Nem tudo são rosas com o reconhecimento do cante como Património Imaterial da Humanidade
“Abalei do Alentejo para no Seixal Trabalhar” dá título ao livro de Ana Machado, onde a autora faz um levantamento etnográfico sobre o Grupo Coral Alentejano da Associação dos Serviços Sociais dos Trabalhadores das Autarquias do Seixal (ASSTAS).

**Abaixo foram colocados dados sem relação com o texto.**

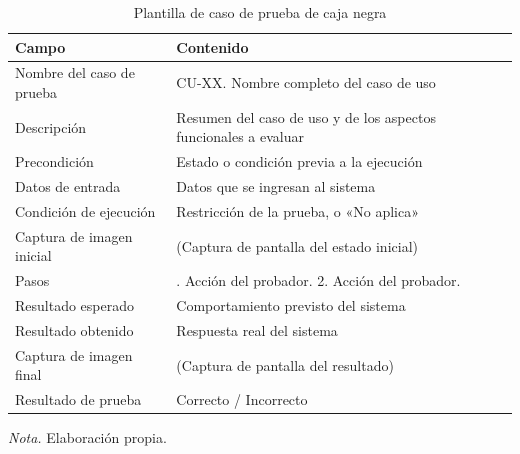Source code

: \begin{table}[H]
\caption{Plantilla de caso de prueba de caja negra}
\label{tab:pru_plantilla}
\centering
\footnotesize\linespread{1}\selectfont
\renewcommand{\arraystretch}{1.3}
\begin{tabular}{>{\raggedright\arraybackslash}p{4.5cm}>{\raggedright\arraybackslash}p{10.5cm}}
\toprule
\textbf{Campo} & \textbf{Contenido} \\
\midrule
Nombre del caso de prueba & CU-XX. Nombre completo del caso de uso \\
Descripción & Resumen del caso de uso y de los aspectos funcionales a evaluar \\
Precondición & Estado o condición previa a la ejecución \\
Datos de entrada & Datos que se ingresan al sistema \\
Condición de ejecución & Restricción de la prueba, o «No aplica» \\
Captura de imagen inicial & (Captura de pantalla del estado inicial) \\
Pasos & 1. Acción del probador. 2. Acción del probador. \\
Resultado esperado & Comportamiento previsto del sistema \\
Resultado obtenido & Respuesta real del sistema \\
Captura de imagen final & (Captura de pantalla del resultado) \\
Resultado de prueba & Correcto / Incorrecto \\
\bottomrule
\end{tabular}

\smallskip
\noindent\raggedright\textit{Nota.} Elaboración propia.
\end{table}
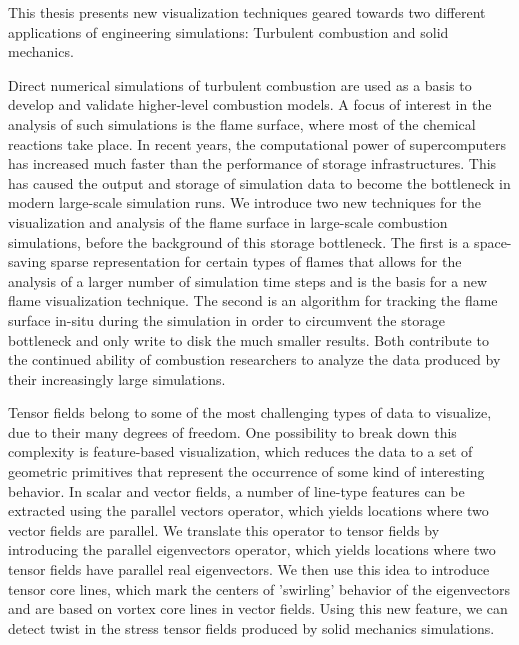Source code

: %
This thesis presents new visualization techniques geared towards two different
applications of engineering simulations: Turbulent combustion and solid
mechanics.
%

%
Direct numerical simulations of turbulent combustion are used as a basis to
develop and validate higher-level combustion models.
%
A focus of interest in the analysis of such simulations is the flame surface,
where most of the chemical reactions take place.
%
In recent years, the computational power of supercomputers has increased much
faster than the performance of storage infrastructures.
%
This has caused the output and storage of simulation data to become the
bottleneck in modern large-scale simulation runs.
%
We introduce two new techniques for the visualization and analysis of the flame
surface in large-scale combustion simulations, before the background of this
storage bottleneck.
%
The first is a space-saving sparse representation for certain types of flames
that allows for the analysis of a larger number of simulation time steps and is
the basis for a new flame visualization technique.
%
The second is an algorithm for tracking the flame surface in-situ during the
simulation in order to circumvent the storage bottleneck and only write to disk
the much smaller results.
%
Both contribute to the continued ability of combustion researchers to analyze
the data produced by their increasingly large simulations.
%

%
Tensor fields belong to some of the most challenging types of data to
visualize, due to their many degrees of freedom.
%
One possibility to break down this complexity is feature-based visualization,
which reduces the data to a set of geometric primitives that represent the
occurrence of some kind of interesting behavior.
%
In scalar and vector fields, a number of line-type features can be extracted
using the parallel vectors operator, which yields locations where two vector
fields are parallel.
%
We translate this operator to tensor fields by introducing the parallel
eigenvectors operator, which yields locations where two tensor fields have
parallel real eigenvectors.
%
We then use this idea to introduce tensor core lines, which mark the centers of
'swirling' behavior of the eigenvectors and are based on vortex core lines in
vector fields.
%
Using this new feature, we can detect twist in the stress tensor fields
produced by solid mechanics simulations.
%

A obra foi lançada na tarde do passado sábado, no Auditório dos Serviços Centrais da Câmara Municipal do Seixal.
Os temas que Ana Machado aborda, neste seu trabalho de investigação, são muitos e variados, bastando passar os olhos pelo respectivo índice para nos certificarmos da riqueza da obra: o cante entre o passado e o presente, as origens do Grupo Coral Alentejano da ASSTAS, o traje, as modas, os ensais, a recordação de que o grupo já foi misto, a tentativa da construção de uma identidade, o cante espontâneo ou o significado do cante para os cantadores.
Tiveram de abalar para outras terras
Editado pela Câmara do Seixal, “Abalei do Alentejo para no Seixal Trabalhar” tem prefácio do presidente da autarquia, Joaquim Santos, onde frisa que “no Alentejo a vida era dura e penosa, com uma agricultura marcada por períodos ciclos de crise, em que as condições climáticas desfavoráveis faziam aumentar a secura dos campos, sem um plano de regadio adequado, sobrecarregada com a sobreprodução do trigo que esgotava os solos”.
Escreve ainda o autarca que esta situação “favoreceu durante anos o endividamento dos pequenos produtores e o enriquecimento dos grandes latifundiários, levando ao aumento do desemprego, que se estendia muitas vezes durante o ano inteiro, e ao deflagrar do clima de intensificação e da tensão social entre os latifundiários e os assalariados, que possuíam cada vez menos condições de trabalho e de sobrevivência económica”.
Por tudo isto, “durante décadas, a única solução do alentejano foi a de partir da sua terra de origem em busca de uma vida melhor”.
O lançamento do livro envolveu um período de debate aberto, onde a autora reconheceu que o “cante enfrenta sérias dificuldades”, causadas, entre outras coisas, “pela pandemia e o não surgimento de novos cantadores”. Seja como for, prosseguiu, o “Alentejo está habituado a enfrentar grandes desafios”, dando “ao mundo só o que nós entoamos e sentimos”.
O vereador Manuel Pires, em representação da autarquia, afirmou que o “futuro do cante é uma preocupação de todos” e que talvez não fosse mal pensado levar o cante à escola e à família.
Há cante fora de Portugal
Esta ideia enquadra-se na de João Matias, coordenador da Casa do Cante, sita em Serpa, para quem a “Revolução de Abril abriu as portas à expansão do cante”. Disse, ainda, que acredita na “resiliência do cante, porque é tão profundo que nada o poderá extinguir”.
Para João Matias, “o cante não é só do Alentejo, mas sim de quem o entoe, seja onde for”. E deu exemplos da existência de grupos corais alentejanos no Canadá, na Suíça e na capital da França, aqui composto por alentejanos, mas também por cantadores de outras nacionalidades, como franceses e até russos.
Lembrou quinda que há escolas do ensino básico no concelho de Serpa em que o cante é disciplina obrigatória e sujeita a avaliação e debruçou-se sobre as vantagens e dificuldades levantadas pelo reconhecimento, pelas Nações Unidas, do cante como património imaterial da humanidade.
A sessão findou com a actuação do Grupo Coral Alentejano da ASSTAS, enquanto Ana Machado se disponibilizou para autografar exemplares do livro que ali fora publicamente apresentado.